We’re living in the age of customer marketing, but many companies are still adopting this new model. Executives taking notice of the shifting sands in buyer behavior invest in the customer-centric approach that puts the customers’ stories—experiences and results—at the heart of their enterprise. Why? Because buyers rely on peers to inform their decisions more than ever, and more than any other source of influence.

Among the recently surveyed B2B marketers with experience in marketing to existing customers, 84% said customer influence/advocacy programs are more important today because prospects want more authentic information, not branded messaging.

– Forrester Research’s B2B Customer Influencer Marketing Online Survey

To achieve this goal, a paradigm shift is essential. Companies must evolve “from selling to prospects to building organizations whose customers sell for them,” says Bill Lee, customer marketing expert with the Center for Customer Engagement.
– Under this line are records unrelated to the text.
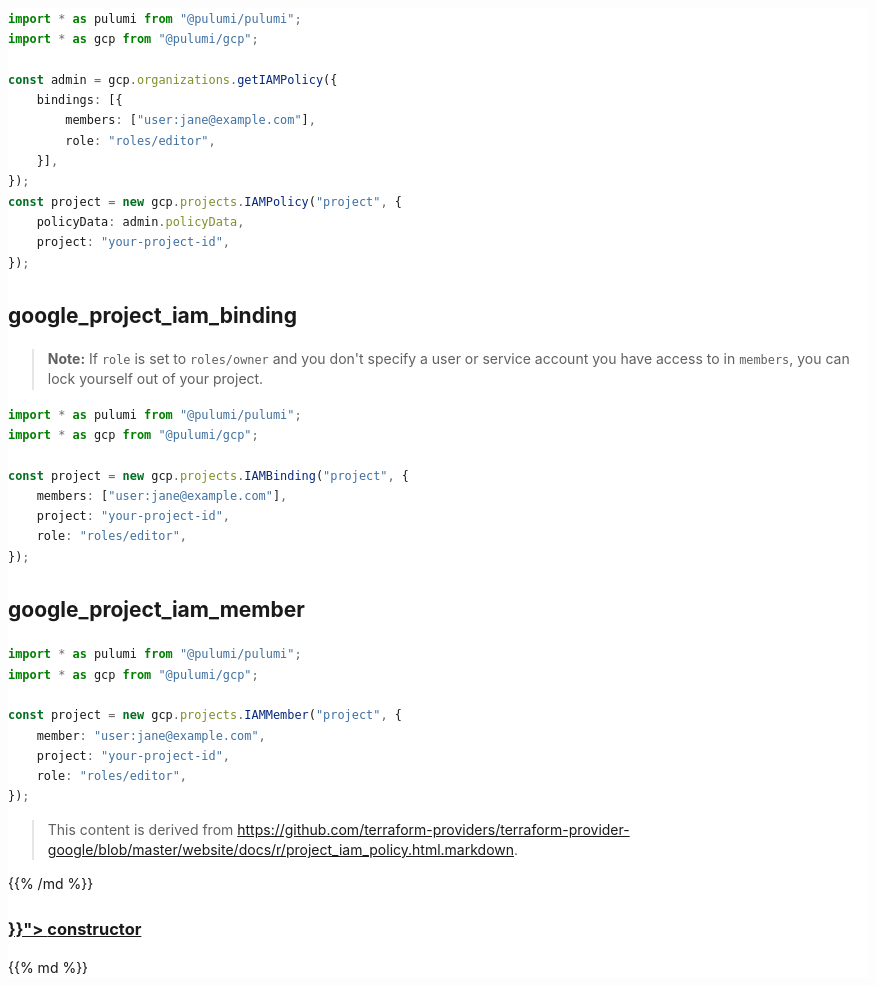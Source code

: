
 ```typescript
import * as pulumi from "@pulumi/pulumi";
import * as gcp from "@pulumi/gcp";

const admin = gcp.organizations.getIAMPolicy({
    bindings: [{
        members: ["user:jane@example.com"],
        role: "roles/editor",
    }],
});
const project = new gcp.projects.IAMPolicy("project", {
    policyData: admin.policyData,
    project: "your-project-id",
});
```

## google\_project\_iam\_binding

> **Note:** If `role` is set to `roles/owner` and you don't specify a user or service account you have access to in `members`, you can lock yourself out of your project.

```typescript
import * as pulumi from "@pulumi/pulumi";
import * as gcp from "@pulumi/gcp";

const project = new gcp.projects.IAMBinding("project", {
    members: ["user:jane@example.com"],
    project: "your-project-id",
    role: "roles/editor",
});
```

## google\_project\_iam\_member

```typescript
import * as pulumi from "@pulumi/pulumi";
import * as gcp from "@pulumi/gcp";

const project = new gcp.projects.IAMMember("project", {
    member: "user:jane@example.com",
    project: "your-project-id",
    role: "roles/editor",
});
```

> This content is derived from https://github.com/terraform-providers/terraform-provider-google/blob/master/website/docs/r/project_iam_policy.html.markdown.

{{% /md %}}
<h3 class="pdoc-member-header" id="IAMPolicy-constructor">
<a class="pdoc-child-name" href="{{< pkg-url pkg="gcp" path="projects/iAMPolicy.ts#L116" >}}"> <b>constructor</b></a>
</h3>
<div class="pdoc-member-contents">
{{% md %}}
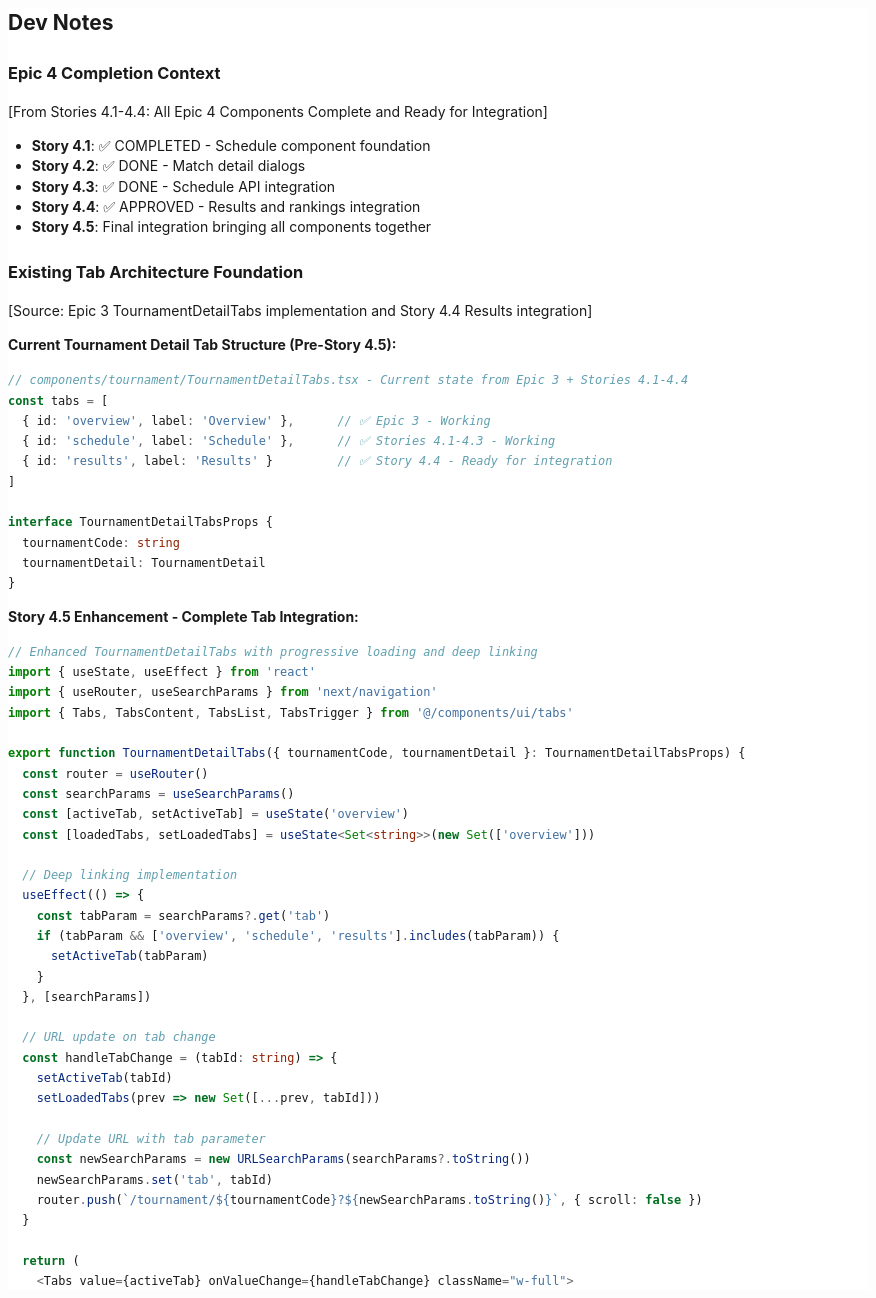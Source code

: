 ## Dev Notes

### Epic 4 Completion Context
[From Stories 4.1-4.4: All Epic 4 Components Complete and Ready for Integration]
- **Story 4.1**: ✅ COMPLETED - Schedule component foundation
- **Story 4.2**: ✅ DONE - Match detail dialogs  
- **Story 4.3**: ✅ DONE - Schedule API integration
- **Story 4.4**: ✅ APPROVED - Results and rankings integration
- **Story 4.5**: Final integration bringing all components together

### Existing Tab Architecture Foundation
[Source: Epic 3 TournamentDetailTabs implementation and Story 4.4 Results integration]

**Current Tournament Detail Tab Structure (Pre-Story 4.5):**
```typescript
// components/tournament/TournamentDetailTabs.tsx - Current state from Epic 3 + Stories 4.1-4.4
const tabs = [
  { id: 'overview', label: 'Overview' },      // ✅ Epic 3 - Working
  { id: 'schedule', label: 'Schedule' },      // ✅ Stories 4.1-4.3 - Working  
  { id: 'results', label: 'Results' }         // ✅ Story 4.4 - Ready for integration
]

interface TournamentDetailTabsProps {
  tournamentCode: string
  tournamentDetail: TournamentDetail
}
```

**Story 4.5 Enhancement - Complete Tab Integration:**
```typescript
// Enhanced TournamentDetailTabs with progressive loading and deep linking
import { useState, useEffect } from 'react'
import { useRouter, useSearchParams } from 'next/navigation'
import { Tabs, TabsContent, TabsList, TabsTrigger } from '@/components/ui/tabs'

export function TournamentDetailTabs({ tournamentCode, tournamentDetail }: TournamentDetailTabsProps) {
  const router = useRouter()
  const searchParams = useSearchParams()
  const [activeTab, setActiveTab] = useState('overview')
  const [loadedTabs, setLoadedTabs] = useState<Set<string>>(new Set(['overview']))

  // Deep linking implementation
  useEffect(() => {
    const tabParam = searchParams?.get('tab')
    if (tabParam && ['overview', 'schedule', 'results'].includes(tabParam)) {
      setActiveTab(tabParam)
    }
  }, [searchParams])

  // URL update on tab change
  const handleTabChange = (tabId: string) => {
    setActiveTab(tabId)
    setLoadedTabs(prev => new Set([...prev, tabId]))
    
    // Update URL with tab parameter
    const newSearchParams = new URLSearchParams(searchParams?.toString())
    newSearchParams.set('tab', tabId)
    router.push(`/tournament/${tournamentCode}?${newSearchParams.toString()}`, { scroll: false })
  }

  return (
    <Tabs value={activeTab} onValueChange={handleTabChange} className="w-full">
```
At the core of this shift will be a customer reference program.

The C-Suite’s Role

It’s essential that the CEO and executives overseeing sales, marketing, and customer success communicate the need for the program, why it’s important to company success, and how each part of the organization contributes to customer marketing success. Here’s a breakdown of specific executive activities that enable the establishment of a robust customer reference program:

Company Communications
  • Executives’ first order of business is to make sure that all resources necessary for program implementation and ongoing support understand the customer reference program has appropriate priority. If it isn’t a priority, the program is set up for failure, or best case, mediocrity (i.e., low impact).
  • Kick off company messaging with executive emails announcing the customer reference program’s launch (or re-launch). The CEO’s message goes first to a broad audience of stakeholders to prepare employees for messages to follow from various department heads.
  • Department executives send emails to their respective team members explaining how each department relates to the program and what’s expected of them.
  • Reinforcement messaging occur regularly at Sales Kick-Offs, team meetings, “all-hands” meetings, etc. Literally, every meeting opportunity with a relevant audience should include a mention of the customer reference program and related deadlines for 30 days. This is especially important if the program is waiting for information from stakeholders teams (e.g., nominations) in order to launch.
  • The program manager provides executives with customer reference success stories as the program begins to produce results. These “references for the reference program” should be shared with stakeholder teams by their respective executives on a regular cadence (weekly, monthly, etc.). Stories might include important deals that closed because of compelling customer references, high performing campaigns featuring customers, and content profiling successful customers being downloaded in high volumes.
Program Manager Coordination
  • Executives should clearly convey their goals for company growth to the reference program manager. However the company intends to grow (new segments, partner channels, partnerships, geos, etc.), the reference program should be expected to support that goal by having the right advocates qualified and ready to use when needed.
  • Reference program managers should be involved, as early as possible, in planning for product launches or market expansion, to ensure the program has sufficient time to adjust recruiting efforts content development. This requires executives to remember to include the program manager in discussions in which they weren’t previously considered.

Whether developing case studies, video testimonials, engaging customers in online communities, or social media, Marketing organizations can leverage the extraordinary power of their existing customers to fuel business growth. Sales can use customer references and content at nearly every phase of the sales cycle, and the more they do the higher their win rates climb.

Companies that succeed at customer marketing and customer reference programs do so with a holistic approach, crossing traditional departmental boundaries and placing the advocacy management program right at the center.